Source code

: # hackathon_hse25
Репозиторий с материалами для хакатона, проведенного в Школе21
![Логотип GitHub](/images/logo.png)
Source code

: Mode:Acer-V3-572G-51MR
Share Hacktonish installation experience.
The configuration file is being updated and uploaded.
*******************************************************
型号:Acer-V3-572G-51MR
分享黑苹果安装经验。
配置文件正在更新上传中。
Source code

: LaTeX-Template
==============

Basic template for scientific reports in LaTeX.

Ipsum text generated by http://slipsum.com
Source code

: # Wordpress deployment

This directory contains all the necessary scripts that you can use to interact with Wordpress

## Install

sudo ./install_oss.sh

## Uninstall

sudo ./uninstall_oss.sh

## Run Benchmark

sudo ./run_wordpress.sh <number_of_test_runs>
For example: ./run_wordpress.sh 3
☆ ☆ ☆ ☆ ☆
PROBLEM => All of the material must be written out again exactly.

ANSWER FOR THIS EXERCISE =>
Source code

: # hackathon_hse25
Репозиторий с материалами для хакатона, проведенного в Школе21
![Логотип GitHub](/images/logo.png)
Source code

: Mode:Acer-V3-572G-51MR
Share Hacktonish installation experience.
The configuration file is being updated and uploaded.
*******************************************************
型号:Acer-V3-572G-51MR
分享黑苹果安装经验。
配置文件正在更新上传中。
Source code

: LaTeX-Template
==============

Basic template for scientific reports in LaTeX.

Ipsum text generated by http://slipsum.com
Source code

: # Wordpress deployment

This directory contains all the necessary scripts that you can use to interact with Wordpress

## Install

sudo ./install_oss.sh

## Uninstall

sudo ./uninstall_oss.sh

## Run Benchmark

sudo ./run_wordpress.sh <number_of_test_runs>
For example: ./run_wordpress.sh 3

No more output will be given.